Try it. When you reach the line containing "## Example scenario" in the entries below, begin reproducing lines exactly, and stop once the line containing "## What will we be doing?" is done.

Records from a collection
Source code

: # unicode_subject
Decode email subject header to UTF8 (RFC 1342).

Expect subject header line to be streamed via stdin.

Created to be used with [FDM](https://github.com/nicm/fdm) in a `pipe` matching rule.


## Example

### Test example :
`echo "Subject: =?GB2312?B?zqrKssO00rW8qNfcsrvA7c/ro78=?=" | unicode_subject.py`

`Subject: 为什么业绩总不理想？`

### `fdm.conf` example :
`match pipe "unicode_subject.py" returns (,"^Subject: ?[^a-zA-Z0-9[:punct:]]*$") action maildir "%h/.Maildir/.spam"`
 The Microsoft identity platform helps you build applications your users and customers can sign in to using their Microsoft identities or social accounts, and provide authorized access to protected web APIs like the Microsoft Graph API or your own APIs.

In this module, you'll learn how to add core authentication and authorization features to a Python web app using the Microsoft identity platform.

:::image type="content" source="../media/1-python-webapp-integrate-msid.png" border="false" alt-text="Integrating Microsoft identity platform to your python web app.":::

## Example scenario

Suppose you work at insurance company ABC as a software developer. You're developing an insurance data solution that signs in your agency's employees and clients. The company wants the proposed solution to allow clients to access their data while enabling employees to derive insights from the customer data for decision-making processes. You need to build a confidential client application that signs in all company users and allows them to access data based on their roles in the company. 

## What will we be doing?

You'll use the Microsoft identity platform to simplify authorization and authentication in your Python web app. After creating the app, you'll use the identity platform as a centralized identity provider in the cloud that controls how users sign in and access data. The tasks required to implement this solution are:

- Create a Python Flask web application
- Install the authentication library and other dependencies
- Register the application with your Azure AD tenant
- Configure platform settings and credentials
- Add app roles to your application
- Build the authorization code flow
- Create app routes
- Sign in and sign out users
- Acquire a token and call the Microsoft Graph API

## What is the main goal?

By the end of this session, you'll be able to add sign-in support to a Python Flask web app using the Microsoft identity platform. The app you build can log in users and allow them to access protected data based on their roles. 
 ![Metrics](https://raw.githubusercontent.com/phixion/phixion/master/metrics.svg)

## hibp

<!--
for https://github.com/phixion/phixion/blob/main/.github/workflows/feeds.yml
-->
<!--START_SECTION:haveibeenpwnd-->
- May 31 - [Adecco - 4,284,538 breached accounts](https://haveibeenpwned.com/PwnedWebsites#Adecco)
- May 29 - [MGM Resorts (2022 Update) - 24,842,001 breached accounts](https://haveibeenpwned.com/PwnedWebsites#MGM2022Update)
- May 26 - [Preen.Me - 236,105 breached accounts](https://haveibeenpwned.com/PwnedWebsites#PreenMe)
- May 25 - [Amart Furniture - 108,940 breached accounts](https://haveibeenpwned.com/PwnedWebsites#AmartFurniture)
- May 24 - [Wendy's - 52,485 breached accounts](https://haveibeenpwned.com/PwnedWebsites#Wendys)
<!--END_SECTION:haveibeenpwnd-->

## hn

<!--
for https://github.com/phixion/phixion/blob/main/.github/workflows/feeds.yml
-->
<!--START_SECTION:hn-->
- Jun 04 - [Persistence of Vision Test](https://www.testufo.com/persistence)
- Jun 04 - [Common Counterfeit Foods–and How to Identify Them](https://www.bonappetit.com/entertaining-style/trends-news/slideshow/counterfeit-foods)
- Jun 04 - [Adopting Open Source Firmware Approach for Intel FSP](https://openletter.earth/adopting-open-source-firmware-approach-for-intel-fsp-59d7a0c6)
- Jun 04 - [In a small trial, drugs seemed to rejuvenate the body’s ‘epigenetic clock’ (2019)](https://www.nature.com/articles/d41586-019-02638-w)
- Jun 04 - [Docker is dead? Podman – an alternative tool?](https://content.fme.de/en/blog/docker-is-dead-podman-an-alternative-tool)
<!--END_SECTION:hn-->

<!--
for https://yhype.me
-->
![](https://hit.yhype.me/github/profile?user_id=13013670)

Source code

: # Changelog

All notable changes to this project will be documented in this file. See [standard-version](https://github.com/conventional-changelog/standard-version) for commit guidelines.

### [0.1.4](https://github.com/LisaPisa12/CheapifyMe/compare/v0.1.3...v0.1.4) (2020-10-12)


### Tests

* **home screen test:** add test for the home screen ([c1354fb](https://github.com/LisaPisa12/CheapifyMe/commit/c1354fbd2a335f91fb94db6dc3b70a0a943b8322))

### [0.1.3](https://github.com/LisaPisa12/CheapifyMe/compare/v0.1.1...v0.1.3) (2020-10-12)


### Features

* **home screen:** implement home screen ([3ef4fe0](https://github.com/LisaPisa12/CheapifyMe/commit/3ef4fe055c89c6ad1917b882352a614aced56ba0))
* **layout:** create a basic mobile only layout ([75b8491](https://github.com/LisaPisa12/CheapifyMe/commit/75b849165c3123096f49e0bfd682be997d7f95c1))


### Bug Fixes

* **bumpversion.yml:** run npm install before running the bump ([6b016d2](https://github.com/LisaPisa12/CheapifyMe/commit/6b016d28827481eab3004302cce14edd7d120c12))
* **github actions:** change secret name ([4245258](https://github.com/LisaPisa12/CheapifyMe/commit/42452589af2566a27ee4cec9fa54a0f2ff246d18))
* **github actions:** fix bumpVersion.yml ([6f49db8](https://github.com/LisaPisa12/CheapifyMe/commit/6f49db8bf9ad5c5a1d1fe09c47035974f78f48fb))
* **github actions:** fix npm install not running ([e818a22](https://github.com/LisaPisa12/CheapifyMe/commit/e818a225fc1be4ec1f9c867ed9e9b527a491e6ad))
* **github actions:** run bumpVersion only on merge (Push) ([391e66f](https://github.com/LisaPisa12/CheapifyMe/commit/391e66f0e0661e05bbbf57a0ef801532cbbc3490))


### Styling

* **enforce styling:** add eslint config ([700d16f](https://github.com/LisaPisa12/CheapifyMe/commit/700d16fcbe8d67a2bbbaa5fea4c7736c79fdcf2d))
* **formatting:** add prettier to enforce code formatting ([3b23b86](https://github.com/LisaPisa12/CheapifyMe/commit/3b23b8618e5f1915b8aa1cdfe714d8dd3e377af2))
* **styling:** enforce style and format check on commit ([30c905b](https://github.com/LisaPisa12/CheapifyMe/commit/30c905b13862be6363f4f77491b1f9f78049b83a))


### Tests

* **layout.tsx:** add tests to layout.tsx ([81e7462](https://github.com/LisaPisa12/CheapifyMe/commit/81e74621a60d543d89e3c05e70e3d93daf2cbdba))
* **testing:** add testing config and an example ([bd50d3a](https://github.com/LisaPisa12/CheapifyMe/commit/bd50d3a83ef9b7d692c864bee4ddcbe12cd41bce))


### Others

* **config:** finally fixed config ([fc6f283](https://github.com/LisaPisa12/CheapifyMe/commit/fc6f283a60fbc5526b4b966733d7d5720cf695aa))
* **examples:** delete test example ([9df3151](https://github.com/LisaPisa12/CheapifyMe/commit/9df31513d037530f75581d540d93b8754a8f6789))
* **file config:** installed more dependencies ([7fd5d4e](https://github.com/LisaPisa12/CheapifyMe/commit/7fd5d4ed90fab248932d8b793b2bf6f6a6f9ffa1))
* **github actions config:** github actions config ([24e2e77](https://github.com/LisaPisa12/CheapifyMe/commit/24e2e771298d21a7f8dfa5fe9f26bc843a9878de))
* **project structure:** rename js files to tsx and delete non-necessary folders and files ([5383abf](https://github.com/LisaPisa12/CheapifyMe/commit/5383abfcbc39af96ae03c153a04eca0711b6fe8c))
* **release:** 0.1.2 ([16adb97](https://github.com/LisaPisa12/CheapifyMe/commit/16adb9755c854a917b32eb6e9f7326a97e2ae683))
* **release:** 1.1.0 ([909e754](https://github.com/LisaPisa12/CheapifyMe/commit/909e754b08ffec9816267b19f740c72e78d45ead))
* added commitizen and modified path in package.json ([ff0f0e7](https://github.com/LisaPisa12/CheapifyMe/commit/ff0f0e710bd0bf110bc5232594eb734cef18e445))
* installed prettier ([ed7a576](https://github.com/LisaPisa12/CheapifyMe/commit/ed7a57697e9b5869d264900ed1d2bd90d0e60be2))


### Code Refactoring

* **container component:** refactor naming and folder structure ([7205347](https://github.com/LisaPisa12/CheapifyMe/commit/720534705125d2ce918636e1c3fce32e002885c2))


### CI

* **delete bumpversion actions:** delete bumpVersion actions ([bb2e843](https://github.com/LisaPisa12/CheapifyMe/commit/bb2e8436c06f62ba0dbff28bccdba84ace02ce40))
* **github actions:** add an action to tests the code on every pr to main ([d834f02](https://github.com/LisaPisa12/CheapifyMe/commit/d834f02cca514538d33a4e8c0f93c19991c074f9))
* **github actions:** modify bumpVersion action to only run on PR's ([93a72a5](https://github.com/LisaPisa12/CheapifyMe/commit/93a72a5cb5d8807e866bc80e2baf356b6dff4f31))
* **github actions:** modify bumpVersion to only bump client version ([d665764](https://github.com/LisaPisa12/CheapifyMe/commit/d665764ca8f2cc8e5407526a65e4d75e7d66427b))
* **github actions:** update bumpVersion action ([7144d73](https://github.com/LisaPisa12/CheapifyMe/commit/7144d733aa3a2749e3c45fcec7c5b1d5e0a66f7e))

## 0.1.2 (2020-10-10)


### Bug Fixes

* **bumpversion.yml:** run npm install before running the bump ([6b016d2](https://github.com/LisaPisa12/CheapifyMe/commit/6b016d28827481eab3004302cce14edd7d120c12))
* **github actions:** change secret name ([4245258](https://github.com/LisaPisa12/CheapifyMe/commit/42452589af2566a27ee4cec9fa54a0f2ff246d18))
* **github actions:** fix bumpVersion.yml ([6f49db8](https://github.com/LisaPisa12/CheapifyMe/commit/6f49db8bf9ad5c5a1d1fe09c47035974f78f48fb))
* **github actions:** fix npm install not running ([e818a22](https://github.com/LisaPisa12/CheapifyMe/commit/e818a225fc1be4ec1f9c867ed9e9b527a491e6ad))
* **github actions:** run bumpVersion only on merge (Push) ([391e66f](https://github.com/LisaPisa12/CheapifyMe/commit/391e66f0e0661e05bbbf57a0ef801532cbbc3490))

Written solution.
## Example scenario

Suppose you work at insurance company ABC as a software developer. You're developing an insurance data solution that signs in your agency's employees and clients. The company wants the proposed solution to allow clients to access their data while enabling employees to derive insights from the customer data for decision-making processes. You need to build a confidential client application that signs in all company users and allows them to access data based on their roles in the company. 

## What will we be doing?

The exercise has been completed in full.